H.B. 23 establishes a duty of disclosure by a lessor concerning the transfer of a real property possessory interest to a tenant under lease. The bill requires that a lessor disclose the lessor's knowledge, if any, of previous use of leased premises for manufacture of methamphetamine and, if the lessor knows of such previous use, any related remedial measures taken. The bill authorizes a renter to break the lease and get the rent already paid refunded if the renter rents a unit that has been used as a meth lab, and it was not disclosed.




It is the committee's opinion that this bill does not expressly grant any additional rulemaking authority to a state officer, department, agency, or institution.



H.B. 23 amends the Property Code to require a residential landlord, before a lease is entered into or renewed, to disclose in writing to a prospective tenant or tenant any actual knowledge that the landlord has of previous use of the leased premises for the manufacture of methamphetamine and, if there is any knowledge to be disclosed, whether the landlord took remedial action to remove from the premises hazardous substances resulting from that use.
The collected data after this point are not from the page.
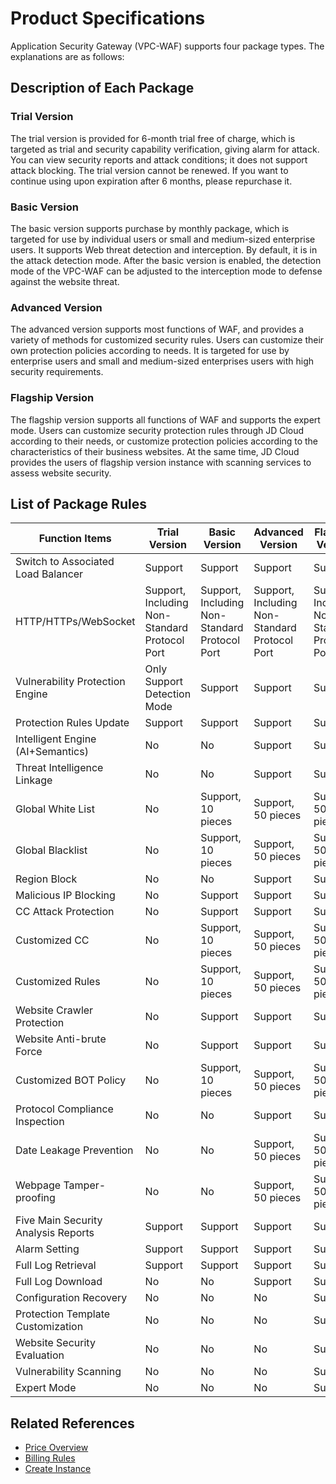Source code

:# Product Specifications

Application Security Gateway (VPC-WAF) supports four package types. The explanations are as follows:

##  Description of Each Package
### Trial Version
The trial version is provided for 6-month trial free of charge, which is targeted as trial and security capability verification, giving alarm for attack. You can view security reports and attack conditions; it does not support attack blocking. The trial version cannot be renewed. If you want to continue using upon expiration after 6 months, please repurchase it.
### Basic Version
The basic version supports purchase by monthly package, which is targeted for use by individual users or small and medium-sized enterprise users. It supports Web threat detection and interception. By default, it is in the attack detection mode. After the basic version is enabled, the detection mode of the VPC-WAF can be adjusted to the interception mode to defense against the website threat.
### Advanced Version
The advanced version supports most functions of WAF, and provides a variety of methods for customized security rules. Users can customize their own protection policies according to needs. It is targeted for use by enterprise users and small and medium-sized enterprises users with high security requirements.
### Flagship Version
The flagship version supports all functions of WAF and supports the expert mode. Users can customize security protection rules through JD Cloud according to their needs, or customize protection policies according to the characteristics of their business websites. At the same time, JD Cloud provides the users of flagship version instance with scanning services to assess website security.

## List of Package Rules

| Function Items               | Trial Version               | Basic Version               | Advanced Version               | Flagship Version               |
| -------------------- | -------------------- | -------------------- | -------------------- | -------------------- |
| Switch to Associated Load Balancer     | Support                 | Support                 | Support                 | Support                 |
| HTTP/HTTPs/WebSocket | Support, Including Non-Standard Protocol Port | Support, Including Non-Standard Protocol Port | Support, Including Non-Standard Protocol Port | Support, Including Non-Standard Protocol Port |
| Vulnerability Protection Engine         | Only Support Detection Mode       | Support                 | Support                 | Support                 |
| Protection Rules Update         | Support                 | Support                 | Support                 | Support                 |
| Intelligent Engine (AI+Semantics)  | No                   | No                   | Support                 | Support                 |
| Threat Intelligence Linkage         | No                   | No                   | Support                 | Support                 |
| Global White List           | No                   | Support, 10 pieces           | Support, 50 pieces           | Support, 50 pieces           |
| Global Blacklist           | No                   | Support, 10 pieces           | Support, 50 pieces           | Support, 50 pieces           |
| Region Block             | No                   | No                   | Support                 | Support                 |
| Malicious IP Blocking           | No                   | Support                 | Support                 | Support                 |
| CC Attack Protection           | No                   | Support                 | Support                 | Support                 |
| Customized CC             | No                   | Support, 10 pieces           | Support, 50 pieces           | Support, 50 pieces           |
| Customized Rules           | No                   | Support, 10 pieces           | Support, 50 pieces           | Support, 50 pieces           |
| Website Crawler Protection         | No                   | Support                 | Support                 | Support                 |
| Website Anti-brute Force       | No                   | Support                 | Support                 | Support                 |
| Customized BOT Policy        | No                   | Support, 10 pieces           | Support, 50 pieces           | Support, 50 pieces           |
| Protocol Compliance Inspection       | No                   | No                   | Support                 | Support                 |
| Date Leakage Prevention            | No                   | No                   | Support, 50 pieces           | Support, 50 pieces           |
| Webpage Tamper-proofing           | No                   | No                   | Support, 50 pieces           | Support, 50 pieces           |
| Five Main Security Analysis Reports     | Support                 | Support                 | Support                 | Support                 |
| Alarm Setting             | Support                 | Support                 | Support                 | Support                 |
| Full Log Retrieval         | Support                 | Support                 | Support                 | Support                 |
| Full Log Download         | No                   | No                   | Support                 | Support                 |
| Configuration Recovery             | No                   | No                   | No                   | Support                 |
| Protection Template Customization         | No                   | No                   | No                   | Support                 |
| Website Security Evaluation         | No                   | No                   | No                   | Support                 |
| Vulnerability Scanning             | No                   | No                   | No                   | Support                 |
| Expert Mode             | No                   | No                   | No                   | Support                 |

## Related References


- [Price Overview](../Pricing/Price-Overview.md)
- [Billing Rules](../Pricing/Billing-Rules.md)
- [Create Instance](../Getting-Started/Create-Instance.md)

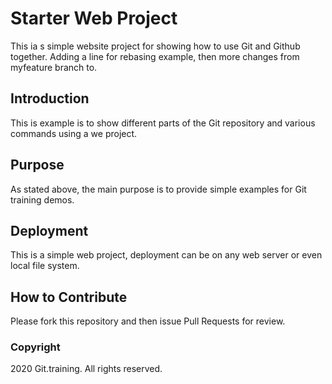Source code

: # Starter Web Project

This ia s simple website project for showing how to use Git and Github together.
Adding a line for rebasing example, then more changes from myfeature branch to.

## Introduction

This is example is to show different parts of the Git repository and various commands using a we project.

## Purpose

As stated above, the main purpose is to provide simple examples for Git training demos.

## Deployment

This is a simple web project, deployment can be on any web server or even local file system.

## How to Contribute

Please fork this repository and then issue Pull Requests for review.

### Copyright

2020 Git.training. All rights reserved.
H.B. 23 authorizes a tenant to terminate a lease and entitles a tenant to a refund of all rent paid under the lease if the landlord fails to make a required disclosure regarding methamphetamine manufactured on the premises or actions taken to remove resultant hazardous substances from the premises. The bill requires a written lease to contain a statement in underlined or bold print that informs the tenant of these remedies for a landlord's failure to make a required disclosure.


H.B. 23 adds the disclosure of previous use of leased premises for methamphetamine manufacture and related remedial measures to the duties of a residential landlord that may not be waived.



January 1, 2010.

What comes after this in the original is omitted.